Plain-text document sources
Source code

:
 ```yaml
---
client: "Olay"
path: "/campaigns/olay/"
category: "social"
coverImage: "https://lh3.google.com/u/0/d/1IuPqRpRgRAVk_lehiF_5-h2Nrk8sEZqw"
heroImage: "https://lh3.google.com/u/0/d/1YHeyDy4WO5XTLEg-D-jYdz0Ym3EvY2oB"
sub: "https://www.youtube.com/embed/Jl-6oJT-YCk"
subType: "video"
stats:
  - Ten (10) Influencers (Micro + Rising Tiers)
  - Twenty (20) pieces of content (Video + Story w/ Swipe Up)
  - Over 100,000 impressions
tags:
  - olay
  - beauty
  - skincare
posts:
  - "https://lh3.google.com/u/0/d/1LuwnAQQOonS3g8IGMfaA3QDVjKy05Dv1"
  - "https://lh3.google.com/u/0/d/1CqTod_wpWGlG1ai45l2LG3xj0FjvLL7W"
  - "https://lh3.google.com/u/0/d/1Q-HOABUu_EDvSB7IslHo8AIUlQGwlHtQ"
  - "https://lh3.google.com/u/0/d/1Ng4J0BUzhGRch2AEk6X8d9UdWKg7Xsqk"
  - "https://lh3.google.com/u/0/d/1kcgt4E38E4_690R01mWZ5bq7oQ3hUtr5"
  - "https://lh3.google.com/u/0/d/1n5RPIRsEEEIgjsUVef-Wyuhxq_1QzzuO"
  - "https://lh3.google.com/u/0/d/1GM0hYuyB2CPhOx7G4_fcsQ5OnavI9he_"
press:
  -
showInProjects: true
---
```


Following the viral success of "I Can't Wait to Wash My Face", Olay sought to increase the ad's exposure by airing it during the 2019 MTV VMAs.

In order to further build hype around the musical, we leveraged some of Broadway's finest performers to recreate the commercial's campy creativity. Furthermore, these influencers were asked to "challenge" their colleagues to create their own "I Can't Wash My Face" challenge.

**Your instructions:** Could you restate the records above word for word?

**Reply to the task:**
Source code

:
 ```yaml
---
client: "Olay"
path: "/campaigns/olay/"
category: "social"
coverImage: "https://lh3.google.com/u/0/d/1IuPqRpRgRAVk_lehiF_5-h2Nrk8sEZqw"
heroImage: "https://lh3.google.com/u/0/d/1YHeyDy4WO5XTLEg-D-jYdz0Ym3EvY2oB"
sub: "https://www.youtube.com/embed/Jl-6oJT-YCk"
subType: "video"
stats:
  - Ten (10) Influencers (Micro + Rising Tiers)
  - Twenty (20) pieces of content (Video + Story w/ Swipe Up)
  - Over 100,000 impressions
tags:
  - olay
  - beauty
  - skincare
posts:
  - "https://lh3.google.com/u/0/d/1LuwnAQQOonS3g8IGMfaA3QDVjKy05Dv1"
  - "https://lh3.google.com/u/0/d/1CqTod_wpWGlG1ai45l2LG3xj0FjvLL7W"
  - "https://lh3.google.com/u/0/d/1Q-HOABUu_EDvSB7IslHo8AIUlQGwlHtQ"
  - "https://lh3.google.com/u/0/d/1Ng4J0BUzhGRch2AEk6X8d9UdWKg7Xsqk"
  - "https://lh3.google.com/u/0/d/1kcgt4E38E4_690R01mWZ5bq7oQ3hUtr5"
  - "https://lh3.google.com/u/0/d/1n5RPIRsEEEIgjsUVef-Wyuhxq_1QzzuO"
  - "https://lh3.google.com/u/0/d/1GM0hYuyB2CPhOx7G4_fcsQ5OnavI9he_"
press:
  -
showInProjects: true
---
```


Following the viral success of "I Can't Wait to Wash My Face", Olay sought to increase the ad's exposure by airing it during the 2019 MTV VMAs.

In order to further build hype around the musical, we leveraged some of Broadway's finest performers to recreate the commercial's campy creativity. Furthermore, these influencers were asked to "challenge" their colleagues to create their own "I Can't Wash My Face" challenge.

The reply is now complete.